Optimisation mathematics underpins logistics, manufacturing and energy systems. The authors describe these tasks as problems in which the number of valid configurations “grows faster than they can be calculated and analysed,” making it difficult for conventional systems to find the true optimum even though they can reach reasonable averages quickly.
Quantum computers were expected to offer advantages on these so-called combinatorial problems. Research often focuses on Ising models - grids of binary “spins” that interact with neighbours. Each spin can take the value +1 or –1, and finding the configuration with the lowest energy corresponds to identifying the best solution to a complex yes/no decision pattern.
The new study examines one of the field’s best-known challenges: the 3D spin glass, with Marek M. Rams from the Jagiellonian University in Kraków contributing analysis of spin-glass physics and system behaviour.
In this system, interactions between spins randomly favour either alignment or opposition, creating an energy landscape with many local minima. D-Wave has previously reported that its quantum annealer scales more favourably than classical algorithms on this benchmark.

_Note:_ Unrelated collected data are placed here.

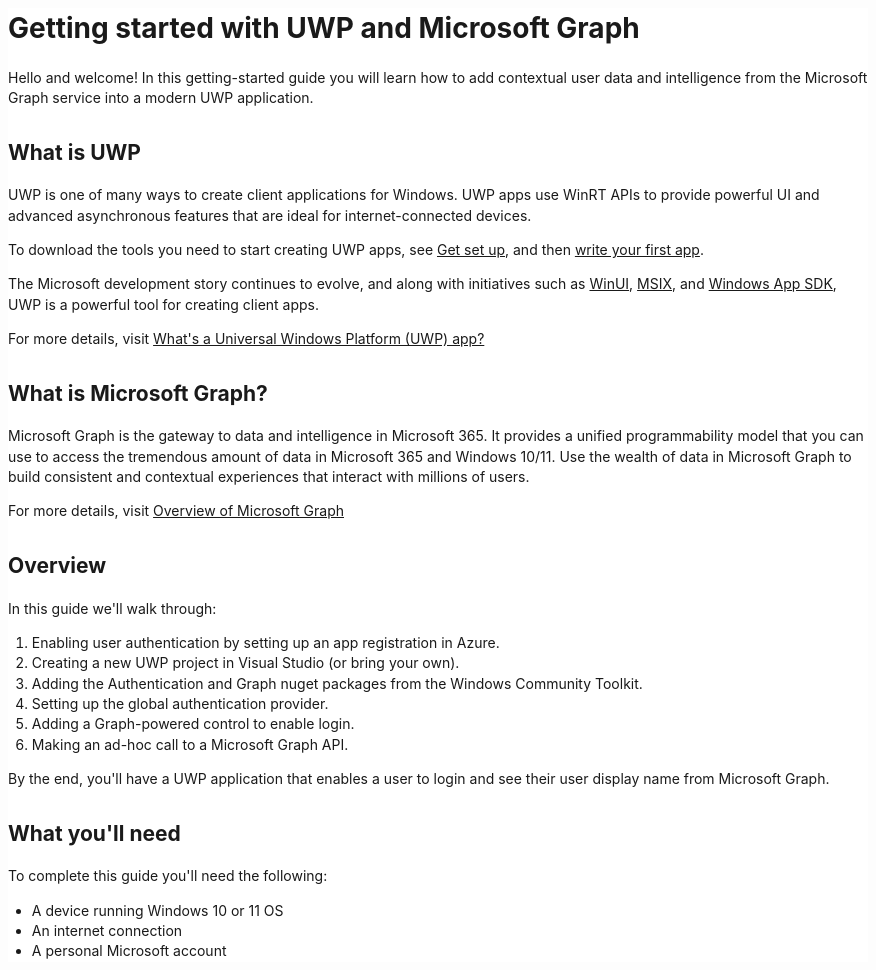 # Getting started with UWP and Microsoft Graph

Hello and welcome! In this getting-started guide you will learn how to add contextual user data and intelligence from the Microsoft Graph service into a modern UWP application.

## What is UWP

UWP is one of many ways to create client applications for Windows. UWP apps use WinRT APIs to provide powerful UI and advanced asynchronous features that are ideal for internet-connected devices.

To download the tools you need to start creating UWP apps, see [Get set up](https://docs.microsoft.com/en-us/windows/apps/windows-app-sdk/set-up-your-development-environment), and then [write your first app](https://docs.microsoft.com/en-us/windows/uwp/get-started/your-first-app).

The Microsoft development story continues to evolve, and along with initiatives such as [WinUI](https://docs.microsoft.com/en-us/windows/apps/winui/), [MSIX](https://docs.microsoft.com/en-us/windows/msix/overview), and [Windows App SDK](https://github.com/microsoft/WindowsAppSDK), UWP is a powerful tool for creating client apps.

For more details, visit [What's a Universal Windows Platform (UWP) app?](https://docs.microsoft.com/en-us/windows/uwp/get-started/universal-application-platform-guide)

## What is Microsoft Graph?

Microsoft Graph is the gateway to data and intelligence in Microsoft 365. It provides a unified programmability model that you can use to access the tremendous amount of data in Microsoft 365 and Windows 10/11. Use the wealth of data in Microsoft Graph to build consistent and contextual experiences that interact with millions of users.

For more details, visit [Overview of Microsoft Graph](https://docs.microsoft.com/en-us/graph/overview)

## Overview

In this guide we'll walk through:

1. Enabling user authentication by setting up an app registration in Azure.
1. Creating a new UWP project in Visual Studio (or bring your own).
1. Adding the Authentication and Graph nuget packages from the Windows Community Toolkit.
1. Setting up the global authentication provider.
1. Adding a Graph-powered control to enable login.
1. Making an ad-hoc call to a Microsoft Graph API.

By the end, you'll have a UWP application that enables a user to login and see their user display name from Microsoft Graph.

## What you'll need

To complete this guide you'll need the following:

- A device running Windows 10 or 11 OS
- An internet connection
- A personal Microsoft account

Quantum annealing is typically compared to controlled cooling. A system begins in a highly fluctuating quantum state and the strength of those fluctuations is gradually reduced. If the process succeeds, the machine settles into a low-energy configuration representing a strong solution to the optimisation problem.
Rather than using a quantum device, the authors implemented quantum annealing simulations on classical processors. Their discrete simulated quantum annealing (DT-SQA) approach replaces the quantum system with thousands of classical replicas connected along an additional time dimension. “Instead of having a single lattice of magnets, we have, for example, several thousand of them, interconnected to mimic the quantum effect,” the team wrote.

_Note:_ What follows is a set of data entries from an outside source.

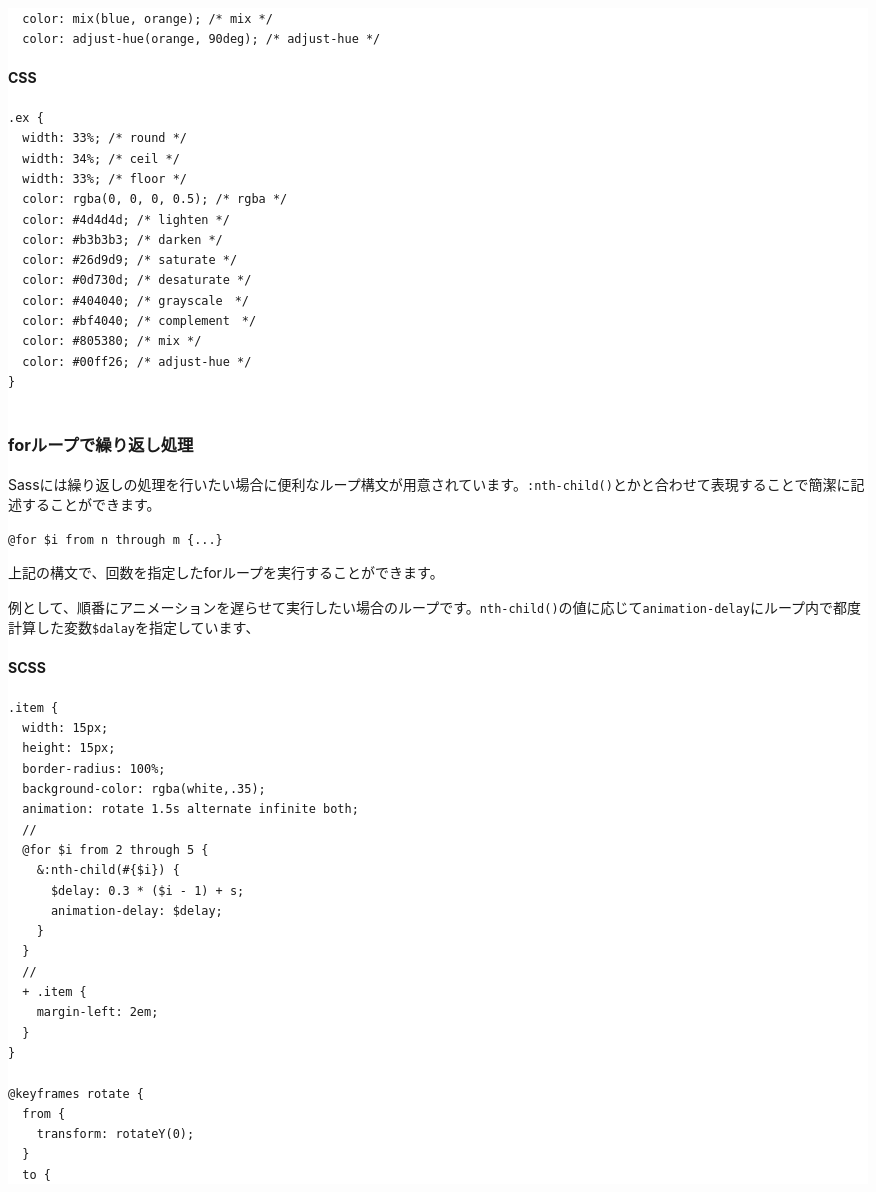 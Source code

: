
 ```
  color: mix(blue, orange); /* mix */
  color: adjust-hue(orange, 90deg); /* adjust-hue */

```

#### CSS

```
.ex {
  width: 33%; /* round */
  width: 34%; /* ceil */
  width: 33%; /* floor */
  color: rgba(0, 0, 0, 0.5); /* rgba */
  color: #4d4d4d; /* lighten */
  color: #b3b3b3; /* darken */
  color: #26d9d9; /* saturate */
  color: #0d730d; /* desaturate */
  color: #404040; /* grayscale　*/
  color: #bf4040; /* complement　*/
  color: #805380; /* mix */
  color: #00ff26; /* adjust-hue */
}


```

### forループで繰り返し処理

Sassには繰り返しの処理を行いたい場合に便利なループ構文が用意されています。`:nth-child()`とかと合わせて表現することで簡潔に記述することができます。

```
@for $i from n through m {...}
```

上記の構文で、回数を指定したforループを実行することができます。

例として、順番にアニメーションを遅らせて実行したい場合のループです。`nth-child()`の値に応じて`animation-delay`にループ内で都度計算した変数`$dalay`を指定しています、

#### SCSS

```
.item {
  width: 15px;
  height: 15px;
  border-radius: 100%;
  background-color: rgba(white,.35);
  animation: rotate 1.5s alternate infinite both;
  //
  @for $i from 2 through 5 {
    &:nth-child(#{$i}) {
      $delay: 0.3 * ($i - 1) + s;
      animation-delay: $delay;
    }
  }
  //
  + .item {
    margin-left: 2em;
  }
}

@keyframes rotate {
  from {
    transform: rotateY(0);
  }
  to {
```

The researchers also deployed adaptive parallel tempering (APT), which runs multiple copies of the same model at different temperatures. High-temperature copies jump broadly across the solution landscape, while low-temperature copies refine details. Periodic swaps help prevent the system from becoming stuck in local minima. The method was further strengthened with cluster moves that flip entire groups of interconnected spins without changing total energy, a step the authors compare to shuffling a puzzle to reveal better configurations.
The strongest gains emerged when these algorithms were executed on probabilistic hardware. A probabilistic bit, or p-bit, continuously switches between –1 and +1 “like a coin tossed in the air,” with its bias determined by its neighbours. Networks of p-bits naturally emulate Ising systems and can drift toward low-energy states without relying on quantum effects.

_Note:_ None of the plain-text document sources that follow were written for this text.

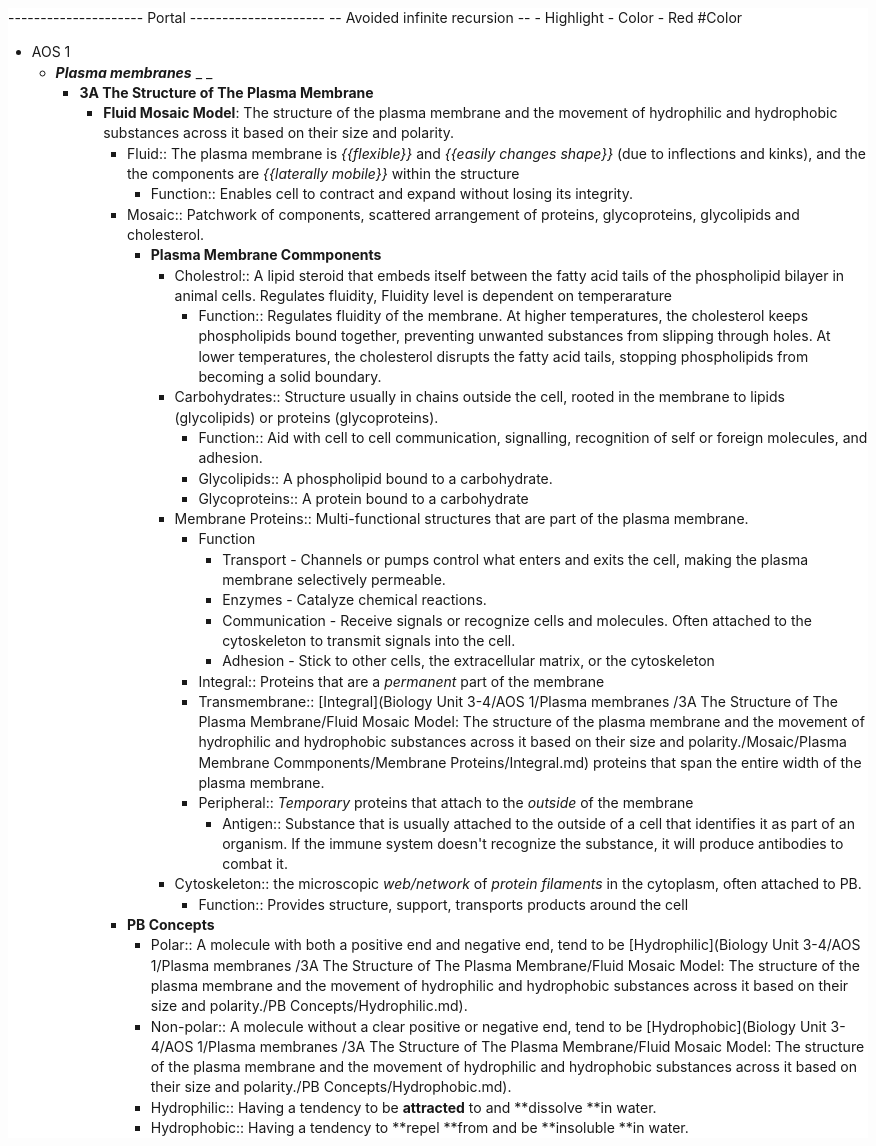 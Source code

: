 --------------------- Portal ---------------------
 -- Avoided infinite recursion --     - Highlight
        - Color
            - Red #Color
- AOS 1
    -  _**Plasma membranes**_  _  _ 
        - **3A The Structure of The Plasma Membrane**
            - **Fluid Mosaic Model**: The structure of the plasma membrane and the movement of hydrophilic and hydrophobic substances across it based on their size and polarity.
                - Fluid:: The plasma membrane is  _{{flexible}}_  and  _{{easily changes shape}}_  (due to inflections and kinks), and the the components are  _{{laterally mobile}}_  within the structure
                    - Function:: Enables cell to contract and expand without losing its integrity.
                - Mosaic:: Patchwork of components, scattered arrangement of proteins, glycoproteins, glycolipids and cholesterol.
                    - **Plasma Membrane Commponents**
                        - Cholestrol:: A lipid steroid that embeds itself between the fatty acid tails of the phospholipid bilayer in animal cells. Regulates fluidity, Fluidity level is dependent on temperarature
                            - Function:: Regulates fluidity of the membrane. At higher temperatures, the cholesterol keeps phospholipids bound together, preventing unwanted substances from slipping through holes. At lower temperatures, the cholesterol disrupts the fatty acid tails, stopping phospholipids from becoming a solid boundary.
                        - Carbohydrates:: Structure usually in chains outside the cell, rooted in the membrane to lipids (glycolipids) or proteins (glycoproteins).
                            - Function:: Aid with cell to cell communication, signalling, recognition of self or foreign molecules, and adhesion.
                            - Glycolipids:: A phospholipid bound to a carbohydrate.
                            - Glycoproteins:: A protein bound to a carbohydrate
                        - Membrane Proteins:: Multi-functional structures that are part of the plasma membrane.
                            - Function
                                - Transport - Channels or pumps control what enters and exits the cell, making the plasma membrane selectively permeable.
                                - Enzymes - Catalyze chemical reactions.
                                - Communication - Receive signals or recognize cells and molecules. Often attached to the cytoskeleton to transmit signals into the cell.
                                - Adhesion - Stick to other cells, the extracellular matrix, or the cytoskeleton
                            - Integral:: Proteins that are a  _permanent_  part of the membrane
                            - Transmembrane:: [Integral](Biology Unit 3-4/AOS 1/Plasma membranes  /3A The Structure of The Plasma Membrane/Fluid Mosaic Model: The structure of the plasma membrane and the movement of hydrophilic and hydrophobic substances across it based on their size and polarity./Mosaic/Plasma Membrane Commponents/Membrane Proteins/Integral.md)  proteins that span the entire width of the plasma membrane.
                            - Peripheral::  _Temporary_  proteins that attach to the  _outside_  of the membrane
                                - Antigen:: Substance that is usually attached to the outside of a cell that identifies it as part of an organism. If the immune system doesn't recognize the substance, it will produce antibodies to combat it.
                        - Cytoskeleton:: the microscopic  _web/network_  of  _protein filaments_  in the cytoplasm, often attached to PB.
                            - Function:: Provides structure, support, transports products around the cell
                - **PB Concepts**
                    - Polar:: A molecule with both a positive end and negative end, tend to be [Hydrophilic](Biology Unit 3-4/AOS 1/Plasma membranes  /3A The Structure of The Plasma Membrane/Fluid Mosaic Model: The structure of the plasma membrane and the movement of hydrophilic and hydrophobic substances across it based on their size and polarity./PB Concepts/Hydrophilic.md).
                    - Non-polar:: A molecule without a clear positive or negative end, tend to be [Hydrophobic](Biology Unit 3-4/AOS 1/Plasma membranes  /3A The Structure of The Plasma Membrane/Fluid Mosaic Model: The structure of the plasma membrane and the movement of hydrophilic and hydrophobic substances across it based on their size and polarity./PB Concepts/Hydrophobic.md).
                    - Hydrophilic:: Having a tendency to be **attracted** to and **dissolve **in water.
                    - Hydrophobic:: Having a tendency to **repel **from and be **insoluble **in water.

The study notes that p-computers can be implemented on CPUs, GPUs, FPGAs and potentially future hybrid CMOS–nanomagnet platforms. All provide extensive parallelism, allowing large numbers of p-bits to be updated simultaneously.
To compare performance with D-Wave’s quantum annealer, the researchers tracked residual energy, the difference between the current solution and the theoretical optimum, and measured how this value declined over time. With thousands of parallel replicas, DT-SQA produced improvement curves “comparable to, or even better than, that of a physical quantum annealer” on the same 3D problem.
APT with clustering showed the strongest results. Initially, improvement was modest, but performance then accelerated, ultimately reducing residual energy faster and producing better long-term solutions than DT-SQA. Tests across several system sizes suggest the effect is stable and may extend to larger, more complex problems.
The findings feed into a broader debate over quantum advantage: how much of a quantum machine’s performance stems from quantum physics and how much comes from engineering choices. Quantum processors must operate near absolute zero and remain vulnerable to decoherence, requiring large cryogenic systems and extensive error-correction hardware. These overheads can limit practical gains.
Probabilistic computers avoid such constraints. According to the authors, the energy required to update a single p-bit can be “several orders of magnitude lower” than the energy consumed by GPUs or TPUs performing comparable calculations. The hardware also scales readily and can be tailored to specific problem classes.
The study illustrates the role of Polish institutions in ongoing efforts to establish reliable criteria for quantum advantage and determine which classical approaches must be exhausted before any breakthrough claim can be substantiated.